■ Exercise instructions
Give only the number of lines in the records below that contain the word "anni".

:: Data for analysis ::

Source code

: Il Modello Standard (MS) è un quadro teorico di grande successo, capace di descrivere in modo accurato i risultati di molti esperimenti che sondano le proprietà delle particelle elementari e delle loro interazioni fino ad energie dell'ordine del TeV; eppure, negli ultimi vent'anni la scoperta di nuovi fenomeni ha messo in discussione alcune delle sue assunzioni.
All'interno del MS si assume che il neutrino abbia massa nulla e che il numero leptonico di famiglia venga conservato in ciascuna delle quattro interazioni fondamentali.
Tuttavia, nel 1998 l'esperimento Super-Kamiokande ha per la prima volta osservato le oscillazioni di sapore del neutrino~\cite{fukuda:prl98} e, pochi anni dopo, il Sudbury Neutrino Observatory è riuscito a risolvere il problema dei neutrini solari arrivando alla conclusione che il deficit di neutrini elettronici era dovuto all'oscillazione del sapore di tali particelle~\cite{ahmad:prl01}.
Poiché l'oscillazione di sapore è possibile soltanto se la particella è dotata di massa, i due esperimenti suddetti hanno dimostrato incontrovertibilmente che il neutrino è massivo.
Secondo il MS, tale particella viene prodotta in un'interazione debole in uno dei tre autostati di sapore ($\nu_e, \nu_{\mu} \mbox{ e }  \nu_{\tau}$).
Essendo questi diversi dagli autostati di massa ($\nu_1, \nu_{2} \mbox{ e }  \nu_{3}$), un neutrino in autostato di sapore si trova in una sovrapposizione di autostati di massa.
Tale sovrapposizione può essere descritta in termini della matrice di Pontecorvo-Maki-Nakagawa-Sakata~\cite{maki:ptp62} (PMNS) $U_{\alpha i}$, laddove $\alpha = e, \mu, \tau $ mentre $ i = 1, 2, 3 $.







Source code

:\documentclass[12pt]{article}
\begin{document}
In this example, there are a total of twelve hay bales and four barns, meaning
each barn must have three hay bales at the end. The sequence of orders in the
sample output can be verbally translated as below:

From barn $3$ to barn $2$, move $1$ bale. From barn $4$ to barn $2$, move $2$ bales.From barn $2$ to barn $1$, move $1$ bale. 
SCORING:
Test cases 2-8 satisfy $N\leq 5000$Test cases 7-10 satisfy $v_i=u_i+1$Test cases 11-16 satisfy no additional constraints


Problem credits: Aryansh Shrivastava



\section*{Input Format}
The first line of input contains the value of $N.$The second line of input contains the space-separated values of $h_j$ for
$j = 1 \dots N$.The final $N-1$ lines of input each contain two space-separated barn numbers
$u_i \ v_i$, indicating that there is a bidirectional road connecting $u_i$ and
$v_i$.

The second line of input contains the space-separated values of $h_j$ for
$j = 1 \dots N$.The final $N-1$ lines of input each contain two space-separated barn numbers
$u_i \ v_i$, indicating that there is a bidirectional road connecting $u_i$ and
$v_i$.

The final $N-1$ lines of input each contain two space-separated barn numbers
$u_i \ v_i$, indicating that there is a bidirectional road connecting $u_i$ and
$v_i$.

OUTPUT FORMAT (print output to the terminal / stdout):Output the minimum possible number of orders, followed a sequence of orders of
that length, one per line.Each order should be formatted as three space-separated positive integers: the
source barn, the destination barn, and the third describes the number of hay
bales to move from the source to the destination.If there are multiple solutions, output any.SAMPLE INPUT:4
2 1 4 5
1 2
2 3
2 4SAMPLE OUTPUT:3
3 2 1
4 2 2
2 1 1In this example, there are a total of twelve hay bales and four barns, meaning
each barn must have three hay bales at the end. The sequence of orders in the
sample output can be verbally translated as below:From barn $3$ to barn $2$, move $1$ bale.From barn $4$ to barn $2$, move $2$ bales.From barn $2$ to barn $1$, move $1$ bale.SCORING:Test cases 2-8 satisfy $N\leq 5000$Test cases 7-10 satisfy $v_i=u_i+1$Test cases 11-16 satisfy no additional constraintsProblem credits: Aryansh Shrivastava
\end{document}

:::

■ Solved exercise
2